Monday, March 25, 2013

Gay Marriage in America, the First Redefinition of Marriage?

The debate over marriage equality in our country requires us to examine the psychological and cultural contexts that produce the political phenomenon surrounding it, which we inhabit today.  Like any issue that can produce major controversy, it cuts across all the planes of our experience; sexual, religious, political, cultural etc... While the majority of Americans and myself can agree that this is a human rights issue  which is self evident, we are left with a sizable percentage of our population that will be left to lament the moral, spiritual and social decay of the society around them.  We know the arguments for and the arguments against marriage equality.  Personally I seriously doubt that anyone with a solid opinion on the matter will have their minds changed by any such arguments.  But what I find more fascinating, is the complete lack of philosophical common definitions and common framework that exist, which impede any actual communication.  Where are the opponents of marriage equality coming from?  I mean besides traditional hate groups, where are they coming from?
Non religious opponents of marriage equality are engaging the debate on the very definition of marriage, its intrinsic purpose and form.  This is an essentialist approach, in that it attributes a specific and exclusive purpose of marriage, and by definition human sexuality and "the family".  This type of thinking aligns with most religious dogmas, in its consistent narrative of human sexuality.  It also aligns with baser forms of knowing, i.e. ignorance, bigotry, and fear (which are all essentially the same).
I am very interested to see how these hearings at the Supreme Court tomorrow will play out.  After all the rhetoric is over, it would seem to me that the basic question we can distill this debate down to is the definition of marriage.  Marriage has been being redefined, over the course of social evolution, for thousands of years. See "Origins of the Family Private Property and the State", by Fredreich Engels, or "Ancient Society" by Lewis H. Morgan or "The Bible", or the "The Quran" and you will find very diverse definitions for and purposes of marriage.  From historical materialism, to anthropology, to theology we can see the diversity of the history of legally enshrining and sanctifying different sexual relations.  While I am not building an argument here, I'm attesting to the fact that history has a very loose meaning for the word "traditional".  These are subjective mores dictated by power structures.  It would seem to me that attempts to make religious arguments against marriage equality, a-religious, by mounting a philosophical defense through a natural definition of marriage, fail because they are founded upon a subjectivity that has documented history of its malleability.  I feel that in addition to redefining marriage and family, attempts to define and legally control/permit forms of human sexuality have also been well documented.  Humanity's attempts to confine itself by narratives of morals, motivated by both fear and desire are universal.  It is clear we have a propensity for dictating different sexual morals through law, we are just another moment in history, the question is only whether we will move forward or let ourselves be dictated to by power structures that claim to explain the infinite depth of human sexuality.

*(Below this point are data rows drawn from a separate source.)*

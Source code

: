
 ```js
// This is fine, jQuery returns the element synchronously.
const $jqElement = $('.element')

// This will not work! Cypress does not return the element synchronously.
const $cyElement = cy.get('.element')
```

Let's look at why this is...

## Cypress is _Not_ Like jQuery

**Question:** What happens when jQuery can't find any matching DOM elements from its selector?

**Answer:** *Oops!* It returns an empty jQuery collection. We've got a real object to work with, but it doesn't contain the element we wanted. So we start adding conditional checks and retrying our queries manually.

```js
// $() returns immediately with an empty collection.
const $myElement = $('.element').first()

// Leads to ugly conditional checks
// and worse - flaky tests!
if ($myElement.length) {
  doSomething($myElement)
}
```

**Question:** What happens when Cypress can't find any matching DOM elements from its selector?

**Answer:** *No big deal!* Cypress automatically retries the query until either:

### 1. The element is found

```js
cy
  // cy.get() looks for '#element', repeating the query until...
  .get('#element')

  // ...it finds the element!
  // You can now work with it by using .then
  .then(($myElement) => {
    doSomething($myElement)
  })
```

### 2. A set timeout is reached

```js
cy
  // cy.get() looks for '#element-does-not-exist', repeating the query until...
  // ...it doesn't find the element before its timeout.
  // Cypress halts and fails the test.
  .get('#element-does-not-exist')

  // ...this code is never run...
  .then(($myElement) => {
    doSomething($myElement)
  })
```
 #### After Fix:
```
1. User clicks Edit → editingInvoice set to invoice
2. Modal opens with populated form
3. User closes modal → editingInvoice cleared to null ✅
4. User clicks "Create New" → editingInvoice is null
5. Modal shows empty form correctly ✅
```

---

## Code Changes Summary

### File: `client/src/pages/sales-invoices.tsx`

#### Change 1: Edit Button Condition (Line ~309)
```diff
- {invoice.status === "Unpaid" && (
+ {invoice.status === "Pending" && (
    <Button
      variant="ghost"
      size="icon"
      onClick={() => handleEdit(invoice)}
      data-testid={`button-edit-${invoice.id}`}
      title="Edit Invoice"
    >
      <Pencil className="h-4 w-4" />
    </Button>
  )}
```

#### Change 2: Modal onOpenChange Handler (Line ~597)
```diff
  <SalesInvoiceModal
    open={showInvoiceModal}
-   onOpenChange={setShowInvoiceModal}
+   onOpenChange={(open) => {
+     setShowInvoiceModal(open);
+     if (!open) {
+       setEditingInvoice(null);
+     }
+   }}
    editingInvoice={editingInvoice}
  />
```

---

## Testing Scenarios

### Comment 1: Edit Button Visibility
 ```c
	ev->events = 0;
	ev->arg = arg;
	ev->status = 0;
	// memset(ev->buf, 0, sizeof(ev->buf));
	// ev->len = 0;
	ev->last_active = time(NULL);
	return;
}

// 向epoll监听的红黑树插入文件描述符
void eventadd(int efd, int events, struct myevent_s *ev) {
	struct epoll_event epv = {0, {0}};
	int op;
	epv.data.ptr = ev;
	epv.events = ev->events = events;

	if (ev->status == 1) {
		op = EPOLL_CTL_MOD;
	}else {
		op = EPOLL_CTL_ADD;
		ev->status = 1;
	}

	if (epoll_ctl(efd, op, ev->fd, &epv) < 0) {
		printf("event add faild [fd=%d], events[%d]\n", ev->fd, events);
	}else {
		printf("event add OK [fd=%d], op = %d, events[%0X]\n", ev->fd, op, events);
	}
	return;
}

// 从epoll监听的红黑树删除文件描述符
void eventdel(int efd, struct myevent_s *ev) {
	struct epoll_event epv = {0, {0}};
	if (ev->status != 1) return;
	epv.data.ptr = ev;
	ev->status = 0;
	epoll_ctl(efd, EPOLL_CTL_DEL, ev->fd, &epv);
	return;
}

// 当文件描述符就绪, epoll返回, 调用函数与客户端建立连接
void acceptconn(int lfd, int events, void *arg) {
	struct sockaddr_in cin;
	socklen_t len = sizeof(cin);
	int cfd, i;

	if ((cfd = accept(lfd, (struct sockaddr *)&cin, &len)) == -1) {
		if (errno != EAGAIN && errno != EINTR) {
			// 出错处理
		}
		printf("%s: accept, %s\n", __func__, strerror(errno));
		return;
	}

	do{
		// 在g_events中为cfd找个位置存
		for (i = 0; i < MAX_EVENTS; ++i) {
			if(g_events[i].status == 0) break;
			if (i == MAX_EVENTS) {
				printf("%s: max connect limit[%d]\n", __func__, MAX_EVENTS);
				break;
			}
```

Could the cultural opposition to gay marriage and homosexuality be, in itself, a libidinal response?  Fear of the unknown and the decision that something is unknowable, rejection, domination, and objectification are all part of both, the spectrum from homophobia to opposition to gay marriage, and the libidinal consciousness.  I find it ironic that one culture's sexual fears, or definitions or tensions would subjugate the sexual realizations of another to the realm of the disordered, illegitimate, and non-familial.  It is precisely in structuring homosexual persons out of the notion of family that our society does the most psychological and physical violence to the LGBT community.  In separating their love and their children from societal protection and recognition as a family, our culture all at once demeans their freedom, their love, and their children while at the same time attesting to its own disregard for freedom, love, and children.